Cahier critique 08/11/2022

“Mon homme (poulpe)” de Stéphanie Cadoret

Une jeune femme rentre chez elle. Elle se déshabille, se met en maillot de bain et s’enfonce dans les profondeurs submergées d’eau de son appartement. Peuplée d’une flore aquatique baroque, l’habitation est devenue l’écosystème de son conjoint : un poulpe. Jusqu’au lendemain matin, elle se plie à cet environnement hostile, humide et suffocant qui constitue son quotidien avec son homme (poulpe).

Avec son titre décalé, au potentiel léger et amusant, Mon homme (poulpe) nous plonge en quelques plans dans l’univers d’un couple fascinant : une jeune femme et celui dont elle est amoureuse – un poulpe. Bien entendu, vivre avec un poulpe entraîne quelques contraintes et aménagements, par exemple vivre dans un appartement presque entièrement aquatique, submergé passé le couloir de l’entrée. À peine immergée jusqu’à la taille, un tentacule rejoint la femme, et le ballet intime et particulier de cet amour hors pair peut commencer.

On est d’abord émerveillé par les couleurs chatoyantes, les caresses des algues qui se mêlent à celles des tentacules. Les clapotements s’entrelacent au violoncelle, dans une douceur envoutante. Cet univers aquatique semble aussi foisonnant qu’apaisant, du moins tant qu’on arrive à rester en apnée.
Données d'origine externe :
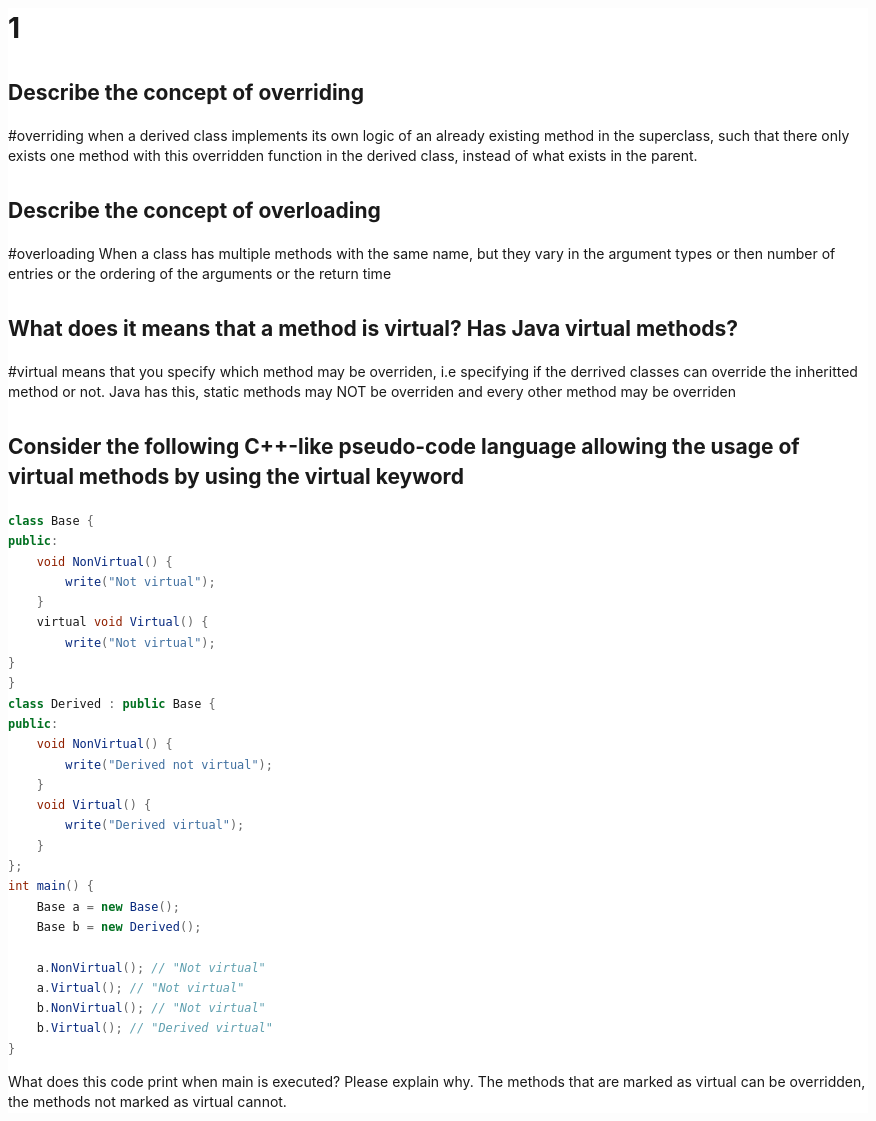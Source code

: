 # 1
## Describe the concept of overriding
#overriding when a derived class implements its own logic of an already existing method in the superclass, such that there only exists one method with this overridden function in the derived class, instead of what exists in the parent.

## Describe the concept of overloading
#overloading
When a class has multiple methods with the same name, but they vary in the argument types or then number of entries or the ordering of the arguments or the return time

## What does it means that a method is virtual? Has Java virtual methods?
#virtual means that you specify which method may be overriden, i.e specifying if the derrived classes can override the inheritted method or not. Java has this, static methods may  NOT be overriden and every other method may be overriden

## Consider the following C++-like pseudo-code language allowing the usage of virtual methods by using the virtual keyword

``` java
class Base {
public:
	void NonVirtual() {
		write("Not virtual");
	}
	virtual void Virtual() {
		write("Not virtual");
}
}
class Derived : public Base {
public:
	void NonVirtual() {
		write("Derived not virtual");
	}
	void Virtual() {
		write("Derived virtual");
	}
};
int main() {
	Base a = new Base();
	Base b = new Derived();
	
	a.NonVirtual(); // "Not virtual"
	a.Virtual(); // "Not virtual"
	b.NonVirtual(); // "Not virtual"
	b.Virtual(); // "Derived virtual"
}
```
What does this code print when main is executed? Please explain why.
The methods that are marked as virtual can be overridden, the  methods not marked as virtual cannot.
Mais il suffit de quelques brasses pour remonter à la surface et reprendre son souffle (à condition que le poulpe consente à lâcher son amoureuse – ou sa proie ? – le temps de la laisser respirer).
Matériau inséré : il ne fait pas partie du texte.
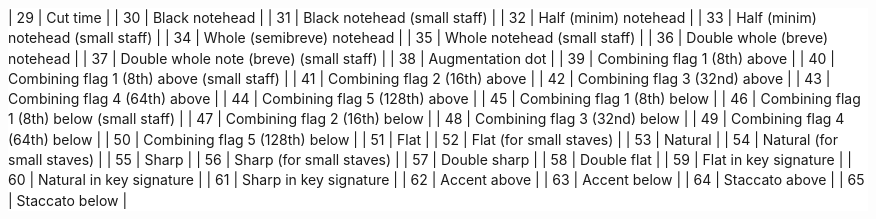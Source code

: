 | 29  | Cut time                                   |
| 30  | Black notehead                             |
| 31  | Black notehead (small staff)               |
| 32  | Half (minim) notehead                      |
| 33  | Half (minim) notehead (small staff)        |
| 34  | Whole (semibreve) notehead                 |
| 35  | Whole notehead (small staff)               |
| 36  | Double whole (breve) notehead              |
| 37  | Double whole note (breve) (small staff)    |
| 38  | Augmentation dot                           |
| 39  | Combining flag 1 (8th) above               |
| 40  | Combining flag 1 (8th) above (small staff) |
| 41  | Combining flag 2 (16th) above              |
| 42  | Combining flag 3 (32nd) above              |
| 43  | Combining flag 4 (64th) above              |
| 44  | Combining flag 5 (128th) above             |
| 45  | Combining flag 1 (8th) below               |
| 46  | Combining flag 1 (8th) below (small staff) |
| 47  | Combining flag 2 (16th) below              |
| 48  | Combining flag 3 (32nd) below              |
| 49  | Combining flag 4 (64th) below              |
| 50  | Combining flag 5 (128th) below             |
| 51  | Flat                                       |
| 52  | Flat (for small staves)                    |
| 53  | Natural                                    |
| 54  | Natural (for small staves)                 |
| 55  | Sharp                                      |
| 56  | Sharp (for small staves)                   |
| 57  | Double sharp                               |
| 58  | Double flat                                |
| 59  | Flat in key signature                      |
| 60  | Natural in key signature                   |
| 61  | Sharp in key signature                     |
| 62  | Accent above                               |
| 63  | Accent below                               |
| 64  | Staccato above                             |
| 65  | Staccato below                             |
Les sentiments se troublent vite, laissant la place à l’inconfort, au malaise, à l’angoisse. Plus la jeune femme s’enfonce, plus elle semble se dissoudre et se perdre dans cette relation d’emprise. Au service du cheminement vers l’intime et la perte de repères, la technique d’animation hybride saisit par sa beauté, sa fluidité. Entremêlant dessin classique, crayon, gouache, encre, et techniques numériques, Stéphanie Cadoret crée dans cet appartement un lieu de l’intime exaltant mais suffoquant, un univers mental aussi limpide que troublant.
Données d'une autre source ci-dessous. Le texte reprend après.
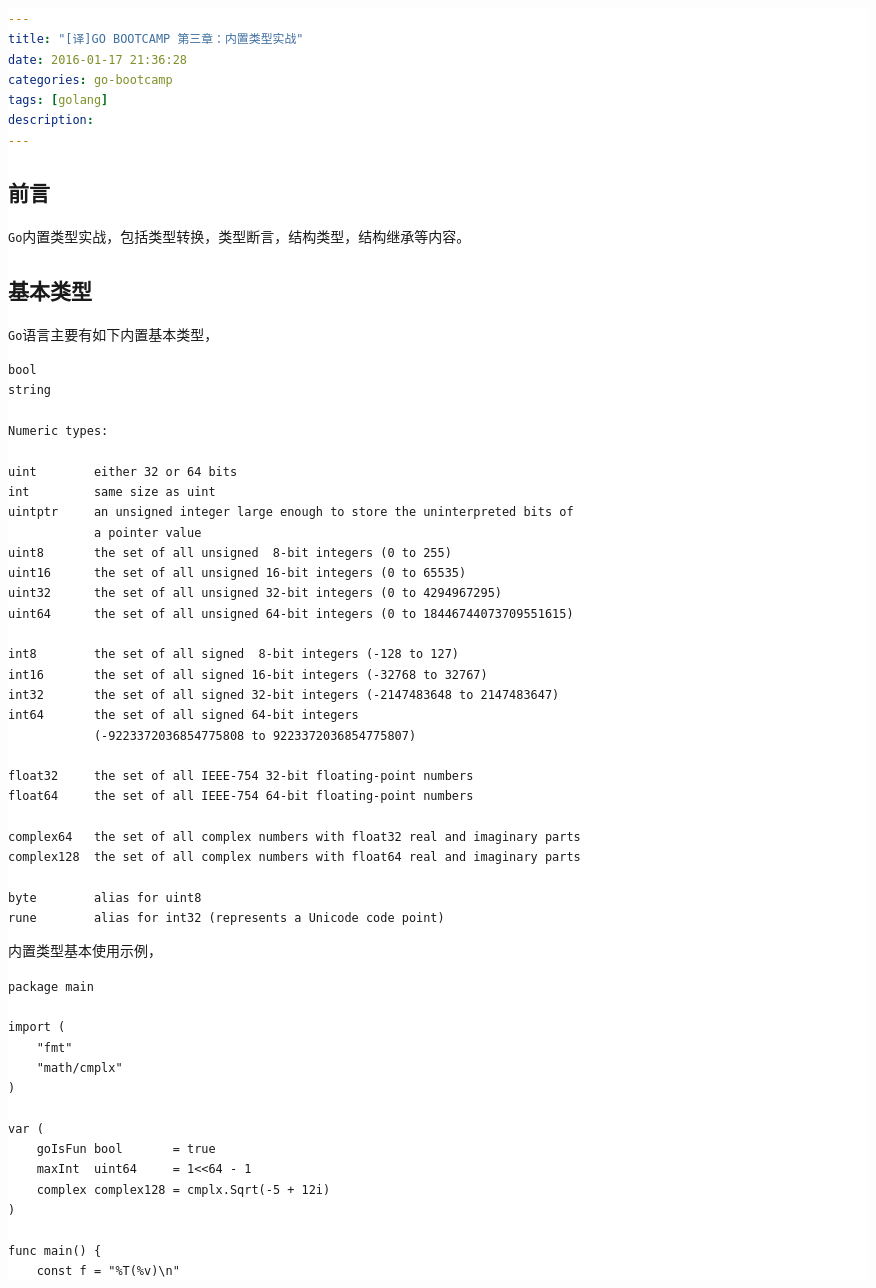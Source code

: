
 ```yaml
---
title: "[译]GO BOOTCAMP 第三章：内置类型实战"
date: 2016-01-17 21:36:28
categories: go-bootcamp
tags: [golang]
description:
---
```


## 前言
`Go`内置类型实战，包括类型转换，类型断言，结构类型，结构继承等内容。


## 基本类型
`Go`语言主要有如下内置基本类型，
```golang
bool
string

Numeric types:

uint        either 32 or 64 bits
int         same size as uint
uintptr     an unsigned integer large enough to store the uninterpreted bits of
            a pointer value
uint8       the set of all unsigned  8-bit integers (0 to 255)
uint16      the set of all unsigned 16-bit integers (0 to 65535)
uint32      the set of all unsigned 32-bit integers (0 to 4294967295)
uint64      the set of all unsigned 64-bit integers (0 to 18446744073709551615)

int8        the set of all signed  8-bit integers (-128 to 127)
int16       the set of all signed 16-bit integers (-32768 to 32767)
int32       the set of all signed 32-bit integers (-2147483648 to 2147483647)
int64       the set of all signed 64-bit integers
            (-9223372036854775808 to 9223372036854775807)

float32     the set of all IEEE-754 32-bit floating-point numbers
float64     the set of all IEEE-754 64-bit floating-point numbers

complex64   the set of all complex numbers with float32 real and imaginary parts
complex128  the set of all complex numbers with float64 real and imaginary parts

byte        alias for uint8
rune        alias for int32 (represents a Unicode code point)
```
内置类型基本使用示例，
```golang
package main

import (
	"fmt"
	"math/cmplx"
)

var (
	goIsFun bool       = true
	maxInt  uint64     = 1<<64 - 1
	complex complex128 = cmplx.Sqrt(-5 + 12i)
)

func main() {
	const f = "%T(%v)\n"
```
Il ne fait aucun doute que cette relation est toxique pour cette jeune femme, qu’elle est littéralement sous l’emprise du poulpe, qu’elle sacrifie les moindres recoins de son intimité au service de cet amour envahissant, oppressant. Et malgré ces évidences, malgré la violence, malgré les traces, on entrevoit aussi les mécanismes qui inhibent le raisonnement. L’amour, la fascination pour l’autre, l’attirance pour un univers éblouissant sont de puissantes raisons à faire des concessions. Ce n’est pas vraiment la faute du poulpe si leur relation n’est possible que sous l’eau, vivre avec lui nécessite forcément de s’adapter.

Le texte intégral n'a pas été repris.